Your goal - Exactly the lines below from the one with "- Update README.md for user-facing changes" up to and including the one with "- Contact: sanjeev.bashyal01@gmail.com" make up the answer, with nothing else added.

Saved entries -
----------

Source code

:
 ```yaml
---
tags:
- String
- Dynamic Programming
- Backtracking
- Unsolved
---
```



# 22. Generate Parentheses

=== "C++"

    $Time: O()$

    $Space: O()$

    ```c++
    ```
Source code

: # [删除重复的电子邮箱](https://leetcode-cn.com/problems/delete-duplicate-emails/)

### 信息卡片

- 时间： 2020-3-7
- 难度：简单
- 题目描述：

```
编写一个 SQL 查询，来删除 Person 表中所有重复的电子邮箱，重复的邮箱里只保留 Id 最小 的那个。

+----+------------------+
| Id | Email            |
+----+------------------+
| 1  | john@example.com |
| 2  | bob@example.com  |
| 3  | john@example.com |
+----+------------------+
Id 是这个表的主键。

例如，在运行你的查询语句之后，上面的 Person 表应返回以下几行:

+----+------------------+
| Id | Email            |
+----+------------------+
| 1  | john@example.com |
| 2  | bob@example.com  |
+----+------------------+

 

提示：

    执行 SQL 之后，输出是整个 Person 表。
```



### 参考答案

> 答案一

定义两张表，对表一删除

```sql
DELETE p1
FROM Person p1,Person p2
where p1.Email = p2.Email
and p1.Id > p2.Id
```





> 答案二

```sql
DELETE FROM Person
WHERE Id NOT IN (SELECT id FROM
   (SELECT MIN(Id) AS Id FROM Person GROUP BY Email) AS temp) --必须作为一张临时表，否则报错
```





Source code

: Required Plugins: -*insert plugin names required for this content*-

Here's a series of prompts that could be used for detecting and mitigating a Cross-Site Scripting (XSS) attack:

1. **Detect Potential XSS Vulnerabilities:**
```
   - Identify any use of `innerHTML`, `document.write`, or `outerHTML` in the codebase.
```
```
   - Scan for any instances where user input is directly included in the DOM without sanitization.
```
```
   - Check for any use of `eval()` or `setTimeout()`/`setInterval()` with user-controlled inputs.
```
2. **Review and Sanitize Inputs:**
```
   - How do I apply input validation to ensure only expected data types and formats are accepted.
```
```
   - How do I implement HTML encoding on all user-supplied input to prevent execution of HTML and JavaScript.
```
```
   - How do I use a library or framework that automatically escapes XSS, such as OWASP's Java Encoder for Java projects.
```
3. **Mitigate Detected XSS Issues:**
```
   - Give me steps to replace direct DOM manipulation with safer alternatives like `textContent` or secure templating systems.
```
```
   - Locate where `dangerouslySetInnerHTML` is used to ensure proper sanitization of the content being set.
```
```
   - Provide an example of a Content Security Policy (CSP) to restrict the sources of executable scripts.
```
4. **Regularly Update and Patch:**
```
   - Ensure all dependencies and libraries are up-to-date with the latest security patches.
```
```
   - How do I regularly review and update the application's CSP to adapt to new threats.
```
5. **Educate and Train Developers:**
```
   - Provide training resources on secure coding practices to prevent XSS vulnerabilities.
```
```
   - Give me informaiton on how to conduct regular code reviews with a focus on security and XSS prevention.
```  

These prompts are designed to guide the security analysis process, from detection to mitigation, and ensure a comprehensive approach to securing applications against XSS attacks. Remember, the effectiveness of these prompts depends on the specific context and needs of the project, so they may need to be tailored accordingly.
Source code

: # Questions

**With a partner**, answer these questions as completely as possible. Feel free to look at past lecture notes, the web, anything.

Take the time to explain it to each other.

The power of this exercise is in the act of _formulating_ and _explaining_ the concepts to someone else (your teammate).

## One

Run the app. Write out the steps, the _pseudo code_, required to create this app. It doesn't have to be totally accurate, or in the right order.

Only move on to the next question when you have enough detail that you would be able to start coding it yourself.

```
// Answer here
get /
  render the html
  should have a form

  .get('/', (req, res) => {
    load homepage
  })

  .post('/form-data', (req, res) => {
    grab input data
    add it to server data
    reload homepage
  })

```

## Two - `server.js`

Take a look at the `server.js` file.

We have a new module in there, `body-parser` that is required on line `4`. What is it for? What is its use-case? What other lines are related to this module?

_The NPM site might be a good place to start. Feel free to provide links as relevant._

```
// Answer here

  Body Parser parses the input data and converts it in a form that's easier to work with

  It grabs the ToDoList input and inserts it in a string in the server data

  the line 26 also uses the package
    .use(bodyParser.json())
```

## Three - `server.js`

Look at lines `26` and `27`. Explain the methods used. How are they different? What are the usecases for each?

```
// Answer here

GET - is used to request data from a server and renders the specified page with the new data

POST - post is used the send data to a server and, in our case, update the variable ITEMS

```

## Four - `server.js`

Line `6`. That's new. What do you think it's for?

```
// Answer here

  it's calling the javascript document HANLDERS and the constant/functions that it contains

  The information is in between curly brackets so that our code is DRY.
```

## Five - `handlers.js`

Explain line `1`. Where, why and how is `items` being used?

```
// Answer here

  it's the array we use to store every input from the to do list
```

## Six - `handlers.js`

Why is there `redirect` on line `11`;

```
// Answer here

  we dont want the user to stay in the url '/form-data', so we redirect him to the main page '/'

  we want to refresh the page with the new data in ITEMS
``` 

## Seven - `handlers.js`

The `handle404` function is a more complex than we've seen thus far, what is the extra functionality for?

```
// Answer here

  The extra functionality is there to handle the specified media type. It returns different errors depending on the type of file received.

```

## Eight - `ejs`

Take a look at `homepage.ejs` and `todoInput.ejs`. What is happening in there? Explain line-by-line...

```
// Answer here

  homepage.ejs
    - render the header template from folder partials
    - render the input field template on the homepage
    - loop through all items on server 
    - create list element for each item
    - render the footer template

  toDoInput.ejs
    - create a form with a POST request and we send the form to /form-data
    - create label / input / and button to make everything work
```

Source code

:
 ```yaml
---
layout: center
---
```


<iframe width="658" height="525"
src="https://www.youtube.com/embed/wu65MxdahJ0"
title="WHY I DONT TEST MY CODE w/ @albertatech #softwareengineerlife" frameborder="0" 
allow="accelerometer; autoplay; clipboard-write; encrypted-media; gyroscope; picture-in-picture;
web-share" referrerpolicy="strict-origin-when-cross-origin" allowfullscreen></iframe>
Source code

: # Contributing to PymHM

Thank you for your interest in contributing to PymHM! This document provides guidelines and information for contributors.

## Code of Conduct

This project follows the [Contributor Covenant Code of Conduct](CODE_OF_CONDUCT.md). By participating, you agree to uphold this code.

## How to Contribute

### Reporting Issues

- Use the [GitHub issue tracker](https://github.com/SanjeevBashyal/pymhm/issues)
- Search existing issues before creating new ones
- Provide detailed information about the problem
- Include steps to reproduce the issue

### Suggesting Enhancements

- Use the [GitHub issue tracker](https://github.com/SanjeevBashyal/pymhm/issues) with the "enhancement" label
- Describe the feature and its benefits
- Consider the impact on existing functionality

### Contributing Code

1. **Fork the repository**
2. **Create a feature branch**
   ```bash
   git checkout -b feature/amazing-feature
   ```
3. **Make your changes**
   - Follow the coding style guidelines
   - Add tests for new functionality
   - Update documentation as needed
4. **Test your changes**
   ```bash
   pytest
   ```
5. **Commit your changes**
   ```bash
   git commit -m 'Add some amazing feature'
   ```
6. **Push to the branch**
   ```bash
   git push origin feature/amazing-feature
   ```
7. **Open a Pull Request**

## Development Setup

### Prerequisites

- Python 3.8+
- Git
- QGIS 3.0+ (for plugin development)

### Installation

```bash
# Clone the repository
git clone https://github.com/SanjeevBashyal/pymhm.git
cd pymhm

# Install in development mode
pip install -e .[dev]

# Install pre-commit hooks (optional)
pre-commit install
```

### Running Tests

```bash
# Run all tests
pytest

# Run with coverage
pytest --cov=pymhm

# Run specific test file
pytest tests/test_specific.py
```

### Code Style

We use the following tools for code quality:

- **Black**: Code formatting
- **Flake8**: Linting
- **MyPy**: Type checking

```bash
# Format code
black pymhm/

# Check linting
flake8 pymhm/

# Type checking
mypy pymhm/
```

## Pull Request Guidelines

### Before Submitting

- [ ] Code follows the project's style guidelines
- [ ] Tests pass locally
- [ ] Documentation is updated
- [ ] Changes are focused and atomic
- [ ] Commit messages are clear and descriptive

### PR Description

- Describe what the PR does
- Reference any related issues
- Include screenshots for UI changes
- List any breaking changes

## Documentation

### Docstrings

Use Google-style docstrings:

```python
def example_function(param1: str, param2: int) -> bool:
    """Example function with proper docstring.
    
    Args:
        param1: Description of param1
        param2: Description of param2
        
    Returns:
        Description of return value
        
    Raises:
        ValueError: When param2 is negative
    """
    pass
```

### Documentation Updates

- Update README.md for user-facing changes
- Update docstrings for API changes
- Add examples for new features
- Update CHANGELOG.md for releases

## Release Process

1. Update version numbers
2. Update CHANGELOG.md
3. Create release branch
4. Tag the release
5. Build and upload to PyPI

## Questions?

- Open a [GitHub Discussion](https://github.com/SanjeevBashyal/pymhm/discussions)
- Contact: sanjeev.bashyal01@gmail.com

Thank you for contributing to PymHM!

----------

Solution for this problem -
- Update README.md for user-facing changes
- Update docstrings for API changes
- Add examples for new features
- Update CHANGELOG.md for releases

## Release Process

1. Update version numbers
2. Update CHANGELOG.md
3. Create release branch
4. Tag the release
5. Build and upload to PyPI

## Questions?

- Open a [GitHub Discussion](https://github.com/SanjeevBashyal/pymhm/discussions)
- Contact: sanjeev.bashyal01@gmail.com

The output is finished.